Source texts of formatted documents:
•••••

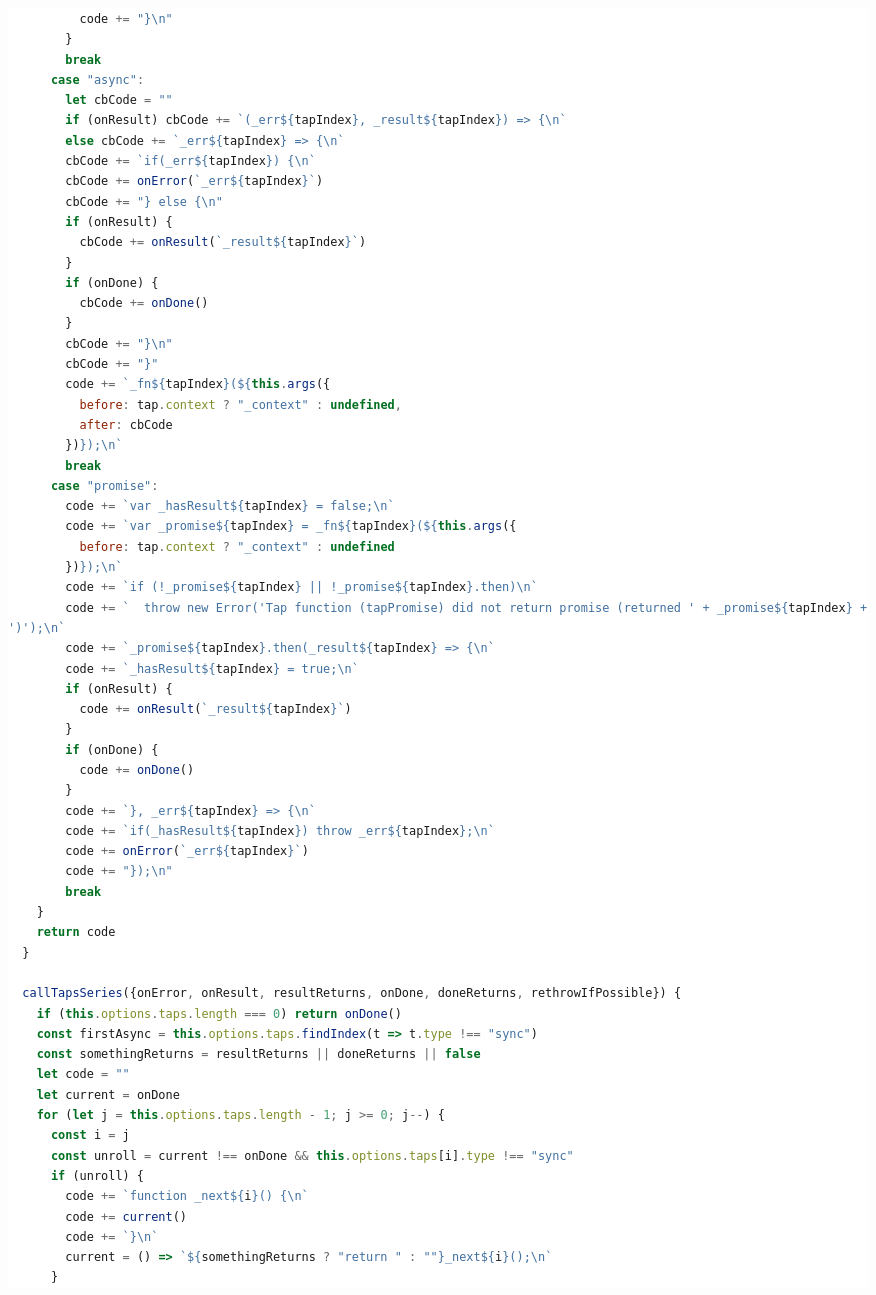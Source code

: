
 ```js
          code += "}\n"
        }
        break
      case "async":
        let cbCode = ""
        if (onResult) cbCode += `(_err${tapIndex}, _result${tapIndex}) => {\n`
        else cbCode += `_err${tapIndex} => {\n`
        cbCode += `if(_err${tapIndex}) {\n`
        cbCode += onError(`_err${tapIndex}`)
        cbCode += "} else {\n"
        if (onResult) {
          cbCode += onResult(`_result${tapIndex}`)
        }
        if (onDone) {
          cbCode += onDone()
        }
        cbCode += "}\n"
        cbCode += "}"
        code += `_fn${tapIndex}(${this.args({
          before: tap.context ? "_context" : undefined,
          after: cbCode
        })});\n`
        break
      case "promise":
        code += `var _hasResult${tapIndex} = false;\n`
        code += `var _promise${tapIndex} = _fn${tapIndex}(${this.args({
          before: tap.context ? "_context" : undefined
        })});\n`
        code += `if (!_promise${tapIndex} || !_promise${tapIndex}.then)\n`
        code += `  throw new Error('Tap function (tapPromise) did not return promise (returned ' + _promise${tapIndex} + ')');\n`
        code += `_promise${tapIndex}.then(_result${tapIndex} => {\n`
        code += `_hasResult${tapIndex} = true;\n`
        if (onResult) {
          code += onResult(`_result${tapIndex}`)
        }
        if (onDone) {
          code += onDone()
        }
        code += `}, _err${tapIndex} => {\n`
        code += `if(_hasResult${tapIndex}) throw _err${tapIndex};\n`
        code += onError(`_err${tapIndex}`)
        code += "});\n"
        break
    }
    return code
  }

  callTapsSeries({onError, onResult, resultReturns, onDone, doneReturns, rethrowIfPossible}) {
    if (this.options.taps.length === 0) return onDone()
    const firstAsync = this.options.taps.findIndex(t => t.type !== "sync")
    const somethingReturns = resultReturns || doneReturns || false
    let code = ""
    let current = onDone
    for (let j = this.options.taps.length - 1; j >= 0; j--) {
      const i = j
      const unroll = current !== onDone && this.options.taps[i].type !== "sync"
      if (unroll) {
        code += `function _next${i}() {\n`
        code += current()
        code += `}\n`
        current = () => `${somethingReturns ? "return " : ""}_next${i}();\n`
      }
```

•••••

## Task directions
Omit the pictures. Transcribe every record exactly.

## Answer section
Source code

:
 ```js
          code += "}\n"
        }
        break
      case "async":
        let cbCode = ""
        if (onResult) cbCode += `(_err${tapIndex}, _result${tapIndex}) => {\n`
        else cbCode += `_err${tapIndex} => {\n`
        cbCode += `if(_err${tapIndex}) {\n`
        cbCode += onError(`_err${tapIndex}`)
        cbCode += "} else {\n"
        if (onResult) {
          cbCode += onResult(`_result${tapIndex}`)
        }
        if (onDone) {
          cbCode += onDone()
        }
        cbCode += "}\n"
        cbCode += "}"
        code += `_fn${tapIndex}(${this.args({
          before: tap.context ? "_context" : undefined,
          after: cbCode
        })});\n`
        break
      case "promise":
        code += `var _hasResult${tapIndex} = false;\n`
        code += `var _promise${tapIndex} = _fn${tapIndex}(${this.args({
          before: tap.context ? "_context" : undefined
        })});\n`
        code += `if (!_promise${tapIndex} || !_promise${tapIndex}.then)\n`
        code += `  throw new Error('Tap function (tapPromise) did not return promise (returned ' + _promise${tapIndex} + ')');\n`
        code += `_promise${tapIndex}.then(_result${tapIndex} => {\n`
        code += `_hasResult${tapIndex} = true;\n`
        if (onResult) {
          code += onResult(`_result${tapIndex}`)
        }
        if (onDone) {
          code += onDone()
        }
        code += `}, _err${tapIndex} => {\n`
        code += `if(_hasResult${tapIndex}) throw _err${tapIndex};\n`
        code += onError(`_err${tapIndex}`)
        code += "});\n"
        break
    }
    return code
  }

  callTapsSeries({onError, onResult, resultReturns, onDone, doneReturns, rethrowIfPossible}) {
    if (this.options.taps.length === 0) return onDone()
    const firstAsync = this.options.taps.findIndex(t => t.type !== "sync")
    const somethingReturns = resultReturns || doneReturns || false
    let code = ""
    let current = onDone
    for (let j = this.options.taps.length - 1; j >= 0; j--) {
      const i = j
      const unroll = current !== onDone && this.options.taps[i].type !== "sync"
      if (unroll) {
        code += `function _next${i}() {\n`
        code += current()
        code += `}\n`
        current = () => `${somethingReturns ? "return " : ""}_next${i}();\n`
      }
```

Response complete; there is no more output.